## Support vector classifier

In this notebook we train a [Support Vector Machine (SVM)](https://en.wikipedia.org/wiki/Support_vector_machine), also known as a Support Vector Classifier (SVC). SVMs aim to find dividing boundaries between a spatial representation of the feature vectors, separating samples from different catagories by the largest distance possible. 

## Loading training data

In [None]:
import pandas as pd
import numpy as np

import os.path

training_data = pd.read_parquet(os.path.join("data", "training.parquet"))

In [None]:
training_data.sample(10)

In [None]:
## Feature engineering

In [None]:
import cloudpickle as cp
feature_pipeline = cp.load(open('feature_pipeline.sav', 'rb'))

In [None]:
train_vecs = feature_pipeline.fit_transform(training_data["Text"])

## Model Training

In [None]:
from sklearn import svm

In [None]:
clf = svm.LinearSVC()

In [None]:
clf.fit(train_vecs, training_data["Category"])

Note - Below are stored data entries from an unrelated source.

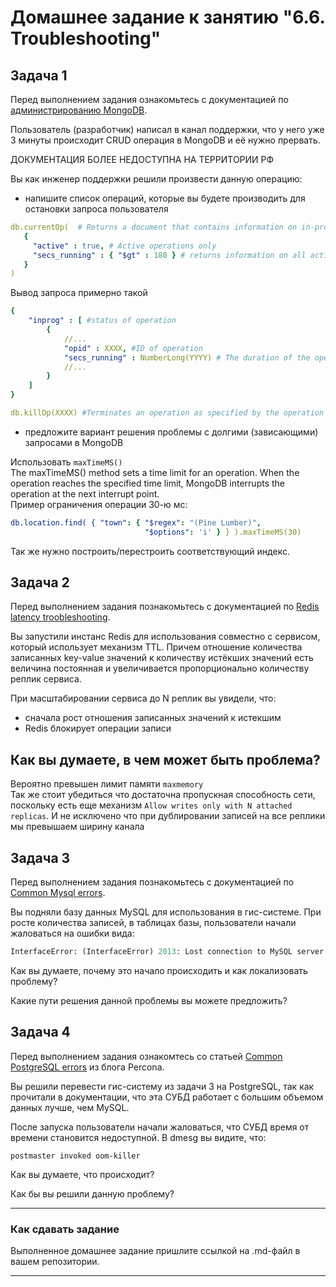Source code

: # Домашнее задание к занятию "6.6. Troubleshooting"

## Задача 1

Перед выполнением задания ознакомьтесь с документацией по [администрированию MongoDB](https://docs.mongodb.com/manual/administration/).

Пользователь (разработчик) написал в канал поддержки, что у него уже 3 минуты происходит CRUD операция в MongoDB и её 
нужно прервать.  

ДОКУМЕНТАЦИЯ БОЛЕЕ НЕДОСТУПНА НА ТЕРРИТОРИИ РФ

Вы как инженер поддержки решили произвести данную операцию:
- напишите список операций, которые вы будете производить для остановки запроса пользователя

```yml
db.currentOp(  # Returns a document that contains information on in-progress operations for the database instance.
   { 
     "active" : true, # Active operations only
     "secs_running" : { "$gt" : 180 } # returns information on all active operations for database that have been running longer than 120 seconds
   } 
)
```
Вывод запроса примерно такой
```yaml
{
    "inprog" : [ #status of operation
        {
            //...
            "opid" : XXXX, #ID of operation
            "secs_running" : NumberLong(YYYY) # The duration of the operation in seconds
            //...
        }
    ]
}
```


```yaml
db.killOp(XXXX) #Terminates an operation as specified by the operation ID
```

- предложите вариант решения проблемы с долгими (зависающими) запросами в MongoDB  

Использовать `maxTimeMS()`    
The maxTimeMS() method sets a time limit for an operation. When the operation reaches the specified time limit, MongoDB interrupts the operation at the next interrupt point.  
Пример ограничения операции 30-ю мс: 

```yaml
db.location.find( { "town": { "$regex": "(Pine Lumber)",
                              "$options": 'i' } } ).maxTimeMS(30)
```                              
Так же нужно построить/перестроить соответствующий индекс.


## Задача 2

Перед выполнением задания познакомьтесь с документацией по [Redis latency troobleshooting](https://redis.io/topics/latency).

Вы запустили инстанс Redis для использования совместно с сервисом, который использует механизм TTL. 
Причем отношение количества записанных key-value значений к количеству истёкших значений есть величина постоянная и
увеличивается пропорционально количеству реплик сервиса. 

При масштабировании сервиса до N реплик вы увидели, что:
- сначала рост отношения записанных значений к истекшим
- Redis блокирует операции записи

## Как вы думаете, в чем может быть проблема?
Вероятно превышен лимит памяти `maxmemory`  
Так же стоит убедиться что достаточна пропускная способность сети, поскольку есть еще механизм `Allow writes only with N attached replicas`. И не исключено что при дублировании записей на все реплики мы превышаем ширину канала  


## Задача 3

Перед выполнением задания познакомьтесь с документацией по [Common Mysql errors](https://dev.mysql.com/doc/refman/8.0/en/common-errors.html).

Вы подняли базу данных MySQL для использования в гис-системе. При росте количества записей, в таблицах базы,
пользователи начали жаловаться на ошибки вида:
```python
InterfaceError: (InterfaceError) 2013: Lost connection to MySQL server during query u'SELECT..... '
```

Как вы думаете, почему это начало происходить и как локализовать проблему?

Какие пути решения данной проблемы вы можете предложить?

## Задача 4

Перед выполнением задания ознакомтесь со статьей [Common PostgreSQL errors](https://www.percona.com/blog/2020/06/05/10-common-postgresql-errors/) из блога Percona.

Вы решили перевести гис-систему из задачи 3 на PostgreSQL, так как прочитали в документации, что эта СУБД работает с 
большим объемом данных лучше, чем MySQL.

После запуска пользователи начали жаловаться, что СУБД время от времени становится недоступной. В dmesg вы видите, что:

`postmaster invoked oom-killer`

Как вы думаете, что происходит?

Как бы вы решили данную проблему?

---

### Как cдавать задание

Выполненное домашнее задание пришлите ссылкой на .md-файл в вашем репозитории.

---
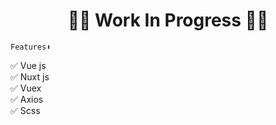 <h1 style="text-align:center"> 🚧️🚧️ Work In Progress 🚧️🚧️ </h1>


```
Features⬇️
```
✅️ Vue js <br/>
✅️ Nuxt js <br/>
✅️ Vuex <br/>
✅️ Axios <br/>
✅️ Scss <br/>

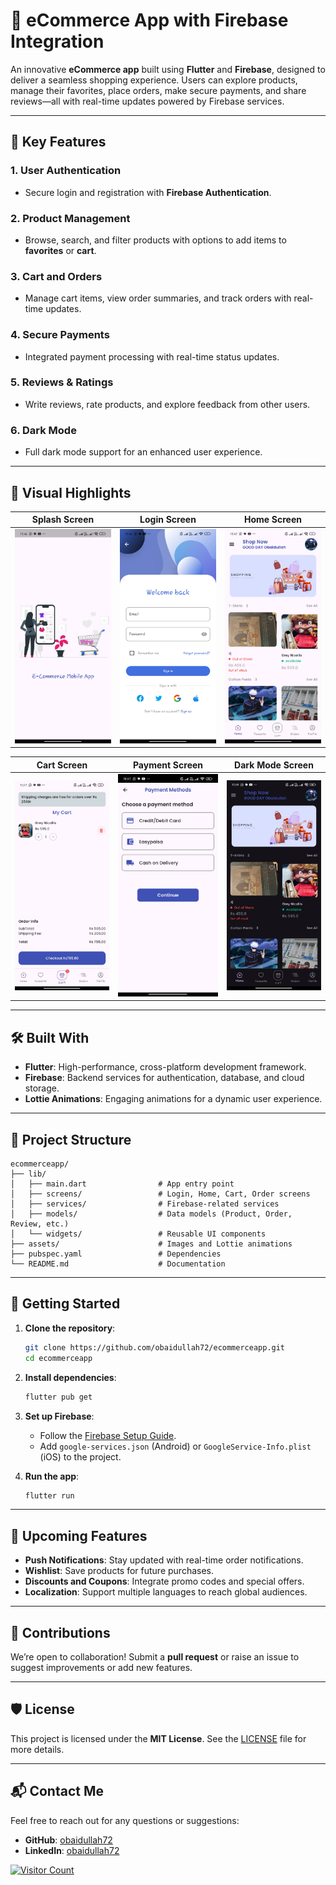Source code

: # 🛒 **eCommerce App with Firebase Integration**  

An innovative **eCommerce app** built using **Flutter** and **Firebase**, designed to deliver a seamless shopping experience. Users can explore products, manage their favorites, place orders, make secure payments, and share reviews—all with real-time updates powered by Firebase services.

---

## **📱 Key Features**  

### **1. User Authentication**  
- Secure login and registration with **Firebase Authentication**.  

### **2. Product Management**  
- Browse, search, and filter products with options to add items to **favorites** or **cart**.  

### **3. Cart and Orders**  
- Manage cart items, view order summaries, and track orders with real-time updates.  

### **4. Secure Payments**  
- Integrated payment processing with real-time status updates.  

### **5. Reviews & Ratings**  
- Write reviews, rate products, and explore feedback from other users.  

### **6. Dark Mode**  
- Full dark mode support for an enhanced user experience.

---

## **📸 Visual Highlights**

| **Splash Screen**        | **Login Screen**         | **Home Screen**         |
|---------------------------|--------------------------|--------------------------|
| ![Splash Screen](assets/splashscreen.jpg) | ![Login](assets/login.jpg) | ![Home](assets/homescreen.jpg) |

| **Cart Screen**           | **Payment Screen**       | **Dark Mode Screen**     |
|---------------------------|--------------------------|--------------------------|
| ![Cart](assets/cartscreen2500m.jpg) | ![Payment](assets/payment.jpg) | ![Dark Mode](assets/darkhome.jpg) |

---

## **🛠️ Built With**

- **Flutter**: High-performance, cross-platform development framework.  
- **Firebase**: Backend services for authentication, database, and cloud storage.  
- **Lottie Animations**: Engaging animations for a dynamic user experience.  

---

## **📂 Project Structure**  

```plaintext
ecommerceapp/
├── lib/
│   ├── main.dart                # App entry point
│   ├── screens/                 # Login, Home, Cart, Order screens
│   ├── services/                # Firebase-related services
│   ├── models/                  # Data models (Product, Order, Review, etc.)
│   └── widgets/                 # Reusable UI components
├── assets/                      # Images and Lottie animations
├── pubspec.yaml                 # Dependencies
└── README.md                    # Documentation
```

---

## **🚀 Getting Started**

1. **Clone the repository**:  
   ```bash
   git clone https://github.com/obaidullah72/ecommerceapp.git  
   cd ecommerceapp  
   ```

2. **Install dependencies**:  
   ```bash
   flutter pub get  
   ```

3. **Set up Firebase**:  
   - Follow the [Firebase Setup Guide](https://firebase.google.com/docs/flutter/setup).  
   - Add `google-services.json` (Android) or `GoogleService-Info.plist` (iOS) to the project.  

4. **Run the app**:  
   ```bash
   flutter run  
   ```

---

## **🚀 Upcoming Features**

- **Push Notifications**: Stay updated with real-time order notifications.  
- **Wishlist**: Save products for future purchases.  
- **Discounts and Coupons**: Integrate promo codes and special offers.  
- **Localization**: Support multiple languages to reach global audiences.  

---

## **🤝 Contributions**  

We’re open to collaboration! Submit a **pull request** or raise an issue to suggest improvements or add new features.

---

## **🛡️ License**  

This project is licensed under the **MIT License**. See the [LICENSE](LICENSE) file for more details.

---

## **📬 Contact Me**

Feel free to reach out for any questions or suggestions:  

- **GitHub**: [obaidullah72](https://github.com/obaidullah72)  
- **LinkedIn**: [obaidullah72](https://www.linkedin.com/in/obaidullah72/)  

[![Visitor Count](https://visitcount.itsvg.in/api?id=obaidullah72&label=Profile%20Views&color=0&icon=0&pretty=true)](https://visitcount.itsvg.in)  
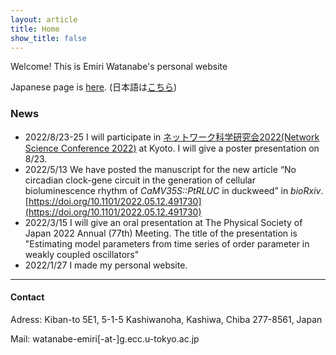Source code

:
 ```yaml
---
layout: article
title: Home
show_title: false
---
```

Welcome! This is Emiri Watanabe's personal website

Japanese page is [here](https://emiri-w.github.io/). (日本語は[こちら](https://emiri-w.github.io/))


### News
- 2022/8/23-25 I will participate in [ネットワーク科学研究会2022(Network Science Conference 2022)](https://www.network-science-seminar.com/activities/2022) at Kyoto. I will give a poster presentation on 8/23.
- 2022/5/13 We have posted the manuscript for the new article “No circadian clock-gene circuit in the generation of cellular bioluminescence rhythm of *CaMV35S::PtRLUC* in duckweed” in *bioRxiv*. [https://doi.org/10.1101/2022.05.12.491730](https://doi.org/10.1101/2022.05.12.491730)  
- 2022/3/15 I will give an oral presentation at The Physical Society of Japan 2022 Annual (77th) Meeting. The title of the presentation is "Estimating model parameters from time series of order parameter
in weakly coupled oscillators"
- 2022/1/27 I made my personal website.



***
#### Contact

Adress:
Kiban-to 5E1, 5-1-5 Kashiwanoha, Kashiwa, Chiba 277-8561, Japan

Mail: watanabe-emiri[-at-]g.ecc.u-tokyo.ac.jp  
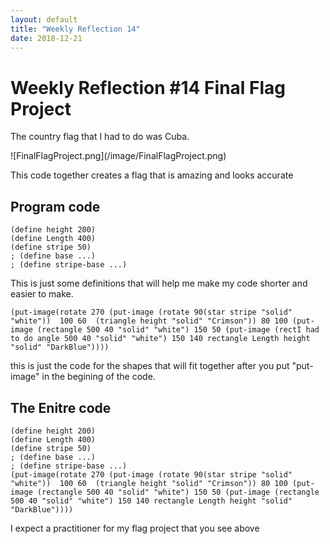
 ```yaml
---
layout: default
title: "Weekly Reflection 14"
date: 2018-12-21
---
```

<h1> Weekly Reflection #14 Final Flag Project</h1>
<p> The country flag that I had to do was Cuba. </p>
![FinalFlagProject.png](/image/FinalFlagProject.png)




<p> This code together creates a flag that is amazing and looks accurate </p>

## Program code

```
(define height 200)
(define Length 400)
(define stripe 50)
; (define base ...)
; (define stripe-base ...)
```
<p> This is just some definitions that will help me make my code shorter and easier to make.</p>

```
(put-image(rotate 270 (put-image (rotate 90(star stripe "solid" "white"))  100 60  (triangle height "solid" "Crimson")) 80 100 (put-image (rectangle 500 40 "solid" "white") 150 50 (put-image (rectI had to do angle 500 40 "solid" "white") 150 140 rectangle Length height "solid" "DarkBlue"))))
```
<p> this is just the code for the shapes that will fit together after you put "put-image" in the begining of the code. </p>

<h2> The Enitre code </h2>

```
(define height 200)
(define Length 400)
(define stripe 50)
; (define base ...)
; (define stripe-base ...)
(put-image(rotate 270 (put-image (rotate 90(star stripe "solid" "white"))  100 60  (triangle height "solid" "Crimson")) 80 100 (put-image (rectangle 500 40 "solid" "white") 150 50 (put-image (rectangle 500 40 "solid" "white") 150 140 rectangle Length height "solid" "DarkBlue"))))                                               
```


 <p> I expect a practitioner for my flag project that you see above</p>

## Evaluating Model Performance

In [None]:
clf.score(train_vecs, training_data["Category"])

In [None]:
testing_data = pd.read_parquet(os.path.join("data", "testing.parquet"))
testing_vecs=feature_pipeline.transform(testing_data["Text"])
clf.score(testing_vecs, testing_data["Category"])

These raw scores (which in this case represents the model's mean accuracy, averaged across all 20 classes) suggest that the model is overfitting on the training set. Let's plot a confusion matrix to take a closer look at where the model is making misclassifications:

In [None]:
from mlworkflows import plot

df, chart = plot.confusion_matrix(testing_data["Category"], clf.predict(testing_vecs))

In [None]:
chart

We can also look at a more robust classification report: 

In [None]:
from sklearn.metrics import classification_report
print(classification_report(testing_data["Category"], clf.predict(testing_vecs)))


✅ SVC models have many parameters you can tune. Take a look at the documentation and try setting some parameter values. Can you make the model perform better? Can you make the model perform significantly worse? 

In [None]:
from mlworkflows import util

util.serialize_to(clf, "model.sav")